Your children are probably just as excited as you are about the new house that you are going to move into, but the truth is, moving can be very stressful for kids – even if they don’t show it.

Children attach familiarity to a home and they can get very anxious and confused when they hear they will leave their safe nest. Luckily, there are a number of ways in which parents can limit the confusion and help kids transition into the new space with ease.

Here are a few helpful tips for moving parents with kids:

#1 – Communication is key

The most important thing to do is to talk to the children about the move in advance.

It takes children a bit longer to adapt than adults so they will need time to mentally prepare for the move themselves. Use age-appropriate language to convey your message as clearly as possible.

This will differ from child to child and the parent will know which way is best. An older child might understand the complexity of a job transfer, but a younger child might be more accepting to a new house if it has more room to play in, for example.

#2 – Involve the children in decisions

During the moving process, try and involve your children in the decisions that you and your partner would normally make alone. This will make them feel part of the process and the chances that they will reject the move will decrease.

If you go to an open house, ask them to make a list of things they like and dislike.
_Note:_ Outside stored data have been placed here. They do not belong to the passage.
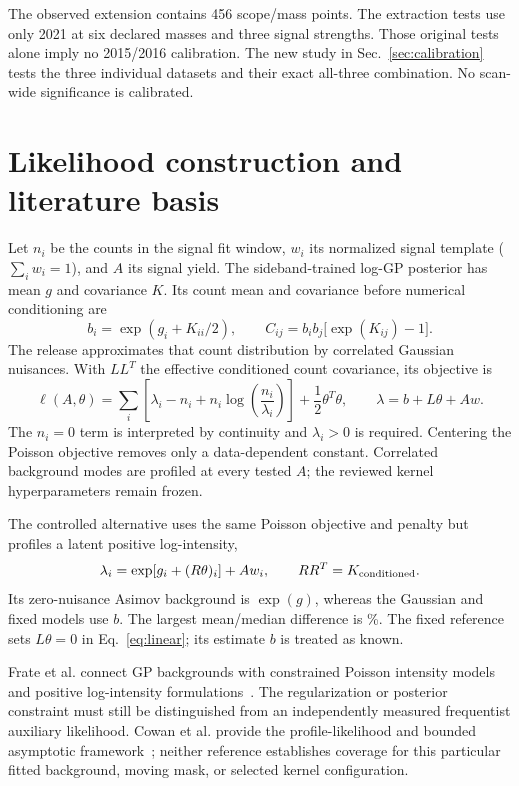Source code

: \documentclass[11pt]{article}
\begin{document}
The observed extension contains 456 scope/mass points. The extraction tests
use only 2021 at six declared masses and three signal strengths. Those original tests alone imply no 2015/2016 calibration. The new study in Sec.~\ref{sec:calibration} tests the three individual datasets and their exact all-three combination. No scan-wide significance is calibrated.

\clearpage
\section{Likelihood construction and literature basis}

Let $n_i$ be the counts in the signal fit window, $w_i$ its normalized signal
template ($\sum_i w_i=1$), and $A$ its signal yield. The sideband-trained
log-GP posterior has mean $g$ and covariance $K$. Its count mean and covariance
before numerical conditioning are
\begin{equation}
 b_i=\exp(g_i+K_{ii}/2),\qquad
 C_{ij}=b_i b_j\bigl[\exp(K_{ij})-1\bigr].
\end{equation}
The release approximates that count distribution by correlated Gaussian
nuisances. With $LL^T$ the effective conditioned count covariance, its objective is
\begin{equation}
 \ell(A,\theta)=\sum_i\left[\lambda_i-n_i+
 n_i\log\!\left(\frac{n_i}{\lambda_i}\right)\right]
 +\frac12\theta^T\theta,\qquad
 \lambda=b+L\theta+Aw .\label{eq:linear}
\end{equation}
The $n_i=0$ term is interpreted by continuity and $\lambda_i>0$ is required.
Centering the Poisson objective removes only a data-dependent constant.
Correlated background modes are profiled at every tested $A$; the reviewed
kernel hyperparameters remain frozen.

The controlled alternative uses the same Poisson objective and penalty but
profiles a latent positive log-intensity,
\begin{equation}
 \lambda_i=\exp\!\left[g_i+(R\theta)_i\right]+Aw_i,
 \qquad RR^T=K_{\rm conditioned}.\label{eq:log}
\end{equation}
Its zero-nuisance Asimov background is $\exp(g)$, whereas the Gaussian and
fixed models use $b$. The largest mean/median difference is
\MeanMedianMax\%. The fixed reference sets $L\theta=0$ in
Eq.~\eqref{eq:linear}; its estimate $b$ is treated as known.

Frate et al. connect GP backgrounds with constrained Poisson intensity models
and positive log-intensity formulations~\cite{frate}. The regularization or
posterior constraint must still be distinguished from an independently
measured frequentist auxiliary likelihood. Cowan et al. provide the
profile-likelihood and bounded asymptotic framework~\cite{cowan}; neither
reference establishes coverage for this particular fitted background,
moving mask, or selected kernel configuration.
\end{document}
Discuss this with them on the way home.

Another way to get them excited is to ask them where they would like to place their toys and beds in their new rooms, or what color they would like to paint it.

#3 – Get books or do research

Children usually reject stuff because they fear the unknown – like most, if not all, adults, too.

Visit the library or go online to see if you can find books on packing, moving, and organizing that will interest younger children.

If they can visualize themselves doing something, they will be more prone to do so. For older children, you can research activities and entertainment areas in the new neighborhood that they can look forward to once they move there. Maybe there is a huge mall or a cool ice skating rink close by.

#4 – Delay making too many changes too soon

Moving into a new home can get parents’ creative juices flowing.

You are probably already looking forward to painting the living room a different color or getting rid of your furniture in order to buy new ones. This might throw your kids off course even more.

It would be a good idea to keep everything as it was in your old home just so that they can get used to the new environment. As soon as they are familiar with the new place, you can involve them in redecorating it.

#5 – Reconnect to move forward

When you move, you don’t just move out of a neighborhood, but you also move away from family and friends that might have been a safety net for your child.

Don’t lose those ties with them. Let one of their friends come over to the new house to spend the weekend and encourage your child to visit them in your old neighborhood.

Don’t lose touch with your family either. If Grandma and Grandpa visited your every Saturday, keep to that arrangement. If it is too far, consider Skyping or phoning them so that your child still feels safe and familiar.